同社が得意とするのは顧客直結型のビジネスで、栽培から出荷までをシステム化すること。たとえば、大手遊園地のレストランに納めるフリルレタスは、すぐに調理できるように必要な部分だけ工場内で切り分け、洗浄し、鮮度を保てるよう真空パックにして出荷している。
露地物のレタスだと芯の部分や硬い葉を調理の前に取り除くため、使用できるのはほぼ半分となる。つまり、顧客は調理の前に手間をかけ、さらに購入価格の半分を廃棄しているわけだ。工場で加工して出荷すればすべて使い切ることができ、価格に十分に競争力も生まれる。さらに、栽培に化学農薬も使用しない。
企画開発室の阿部圭助次長は「顧客は食の安全安心と安定供給を求めており、天候に左右されず化学農薬を使わない植物工場はそのニーズにマッチする。自然光を利用し室温を一定に保てるようコントロールするので、味も露地物に比べて苦みが少ない」と語る。

■円形ならムダなスペースをつくらない
こうしたノウハウを活かして新しく開発したのが円形植物工場だ。これまでの植物工場は発芽シートに種を撒いて育苗し、それを長方形のシートに定植して成長させ収穫する。ただ作物の成長を見込んで苗の間隔をあけて定植するため、ムダな空きスペースができ、また成長して葉が隣同士で重なると成長を止めてしまうことも問題だった。
そこで、同社は葉物野菜を成長に連れて自動的に場所を移動させることを考えた。これなら苗を間隔をあけずに定植できるので、ムダなスペースが生まれない。周囲と葉も重ならないので葉物野菜もより大きくなる。
移動の仕組みは渦巻状のガイドレールの上にアームを乗せ、これをゆっくりと回転させて外側に作物を移動させる。苗の定植は円形の栽培水槽の中心付近で行い、収穫は成長とともに外側に自動的に送り出されるので一番外側で行う。
この円形植物工場で栽培すると、これまでと比べて面積あたりの収穫量が1.5倍となり、成長を妨げないので大きさもこれまでより1.3倍重くなる。つまり総生産量が約2倍になるのだ。

■自然換気で室温も調整
工場の建屋もアイディアに満ちている。鉄骨補強がないドーム構造なので屋内に影ができない。建設工事も建物の基礎となる丸い枠を組み立て、2重構造の膜をとりつけてそこに空気を送り込むだけで、施工は数日で完了する。ドームだから天井は気圧差で優れた耐荷重性を発揮し、厳しい自然環境にも耐えられる。頂上部で自然換気するため夏場は外気の循環をさせて工場内の温度を下げ、冬場は換気口をしめればビニールハウスのように室温を高められ、燃料費も削減できる。

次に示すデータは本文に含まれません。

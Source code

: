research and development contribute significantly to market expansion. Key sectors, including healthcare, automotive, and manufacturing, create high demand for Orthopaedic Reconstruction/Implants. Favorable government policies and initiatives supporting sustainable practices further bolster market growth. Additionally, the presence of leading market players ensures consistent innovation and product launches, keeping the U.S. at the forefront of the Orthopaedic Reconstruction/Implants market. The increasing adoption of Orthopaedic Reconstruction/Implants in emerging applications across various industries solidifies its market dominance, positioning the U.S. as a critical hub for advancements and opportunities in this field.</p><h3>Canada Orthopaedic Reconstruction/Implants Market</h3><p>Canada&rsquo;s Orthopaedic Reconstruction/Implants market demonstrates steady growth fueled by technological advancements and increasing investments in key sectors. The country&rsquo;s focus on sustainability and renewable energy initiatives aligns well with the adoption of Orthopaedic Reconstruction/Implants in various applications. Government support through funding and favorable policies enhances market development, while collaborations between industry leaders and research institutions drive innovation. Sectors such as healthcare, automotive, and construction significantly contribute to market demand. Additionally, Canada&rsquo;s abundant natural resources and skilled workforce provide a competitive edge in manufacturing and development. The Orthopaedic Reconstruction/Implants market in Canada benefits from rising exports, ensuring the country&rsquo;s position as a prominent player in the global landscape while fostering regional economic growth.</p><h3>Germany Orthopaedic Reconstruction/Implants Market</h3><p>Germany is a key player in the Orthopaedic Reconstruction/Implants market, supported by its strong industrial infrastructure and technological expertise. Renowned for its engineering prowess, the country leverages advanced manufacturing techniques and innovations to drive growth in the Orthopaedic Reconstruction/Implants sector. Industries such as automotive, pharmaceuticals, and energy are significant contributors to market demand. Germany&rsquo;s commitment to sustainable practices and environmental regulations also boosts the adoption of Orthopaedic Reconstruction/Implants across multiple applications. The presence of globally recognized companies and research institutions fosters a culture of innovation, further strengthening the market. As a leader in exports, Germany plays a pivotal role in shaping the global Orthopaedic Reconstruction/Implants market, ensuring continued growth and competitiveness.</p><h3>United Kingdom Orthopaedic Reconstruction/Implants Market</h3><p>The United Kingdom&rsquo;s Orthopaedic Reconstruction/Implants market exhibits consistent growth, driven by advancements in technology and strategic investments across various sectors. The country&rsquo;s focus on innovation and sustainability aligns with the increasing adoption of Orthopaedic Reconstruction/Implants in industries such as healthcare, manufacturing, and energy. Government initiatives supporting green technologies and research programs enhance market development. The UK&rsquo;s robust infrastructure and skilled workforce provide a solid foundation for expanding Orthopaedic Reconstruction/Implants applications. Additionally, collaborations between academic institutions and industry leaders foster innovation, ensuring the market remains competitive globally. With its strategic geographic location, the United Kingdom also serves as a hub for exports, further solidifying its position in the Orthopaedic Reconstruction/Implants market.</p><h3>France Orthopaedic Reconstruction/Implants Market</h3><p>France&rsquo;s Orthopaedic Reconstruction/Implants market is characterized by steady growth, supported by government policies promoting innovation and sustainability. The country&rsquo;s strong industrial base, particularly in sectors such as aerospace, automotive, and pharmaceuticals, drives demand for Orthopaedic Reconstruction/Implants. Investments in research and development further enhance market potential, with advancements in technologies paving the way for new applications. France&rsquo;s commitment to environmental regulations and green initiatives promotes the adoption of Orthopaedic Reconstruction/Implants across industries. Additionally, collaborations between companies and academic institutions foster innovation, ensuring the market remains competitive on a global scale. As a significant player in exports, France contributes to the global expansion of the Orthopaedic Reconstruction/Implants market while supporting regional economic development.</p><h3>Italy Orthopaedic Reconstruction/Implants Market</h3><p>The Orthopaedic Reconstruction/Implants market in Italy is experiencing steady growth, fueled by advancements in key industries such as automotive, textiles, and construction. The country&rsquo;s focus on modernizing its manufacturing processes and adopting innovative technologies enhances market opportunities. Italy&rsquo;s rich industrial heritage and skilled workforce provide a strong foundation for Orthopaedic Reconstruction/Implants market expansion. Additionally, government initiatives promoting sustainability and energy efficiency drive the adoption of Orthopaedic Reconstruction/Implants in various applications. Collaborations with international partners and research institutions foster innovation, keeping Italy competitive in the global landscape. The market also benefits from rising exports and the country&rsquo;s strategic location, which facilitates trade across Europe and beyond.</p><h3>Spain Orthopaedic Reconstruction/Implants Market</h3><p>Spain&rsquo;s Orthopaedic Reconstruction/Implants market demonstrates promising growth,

膜として使用される不燃フィルムは太陽光を拡散しやすい処理が施され、自然光を最大限利用できる。同社では、11年から実証実験し販売につなげたいという。
円形植物工場はテクニカルショウ2010に展示し、2月4日(金)14時20分には会場内でワークショップも行う。アグリビジネスに興味があるようなら次世代型の植物工場として一度は見てみたい。